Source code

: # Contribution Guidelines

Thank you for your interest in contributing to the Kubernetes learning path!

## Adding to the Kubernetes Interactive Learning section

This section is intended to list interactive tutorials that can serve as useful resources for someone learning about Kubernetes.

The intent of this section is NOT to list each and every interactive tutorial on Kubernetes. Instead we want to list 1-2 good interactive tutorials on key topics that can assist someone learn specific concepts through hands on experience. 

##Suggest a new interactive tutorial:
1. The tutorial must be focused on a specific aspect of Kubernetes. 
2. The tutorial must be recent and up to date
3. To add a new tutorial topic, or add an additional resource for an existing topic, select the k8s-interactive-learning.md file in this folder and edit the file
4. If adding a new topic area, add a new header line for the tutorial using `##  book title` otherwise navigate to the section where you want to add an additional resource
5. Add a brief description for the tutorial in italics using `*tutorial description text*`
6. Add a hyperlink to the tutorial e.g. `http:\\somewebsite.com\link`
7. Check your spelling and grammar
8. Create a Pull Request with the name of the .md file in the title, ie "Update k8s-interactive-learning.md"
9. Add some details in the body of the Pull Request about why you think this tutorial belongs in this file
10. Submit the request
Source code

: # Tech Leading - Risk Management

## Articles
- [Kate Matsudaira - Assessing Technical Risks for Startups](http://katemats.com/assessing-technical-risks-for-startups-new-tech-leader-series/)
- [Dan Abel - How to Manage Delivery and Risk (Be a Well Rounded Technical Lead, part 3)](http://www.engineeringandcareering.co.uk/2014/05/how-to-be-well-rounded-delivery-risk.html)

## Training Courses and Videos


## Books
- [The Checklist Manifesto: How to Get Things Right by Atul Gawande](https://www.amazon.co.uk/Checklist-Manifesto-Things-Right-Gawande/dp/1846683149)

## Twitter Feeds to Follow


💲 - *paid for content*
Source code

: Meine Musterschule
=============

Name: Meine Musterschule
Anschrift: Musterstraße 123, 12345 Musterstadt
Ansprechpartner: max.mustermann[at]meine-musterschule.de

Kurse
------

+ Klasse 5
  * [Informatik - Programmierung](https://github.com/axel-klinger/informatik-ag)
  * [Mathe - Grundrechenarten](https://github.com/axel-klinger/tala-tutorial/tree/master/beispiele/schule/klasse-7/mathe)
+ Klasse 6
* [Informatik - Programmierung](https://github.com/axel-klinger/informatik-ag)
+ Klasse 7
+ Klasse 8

ASSIGNMENT
Note which lines carry the word "Programmierung" in the material, then copy each of them.

SOLUTION TO THE PROBLEM
  * [Informatik - Programmierung](https://github.com/axel-klinger/informatik-ag)
* [Informatik - Programmierung](https://github.com/axel-klinger/informatik-ag)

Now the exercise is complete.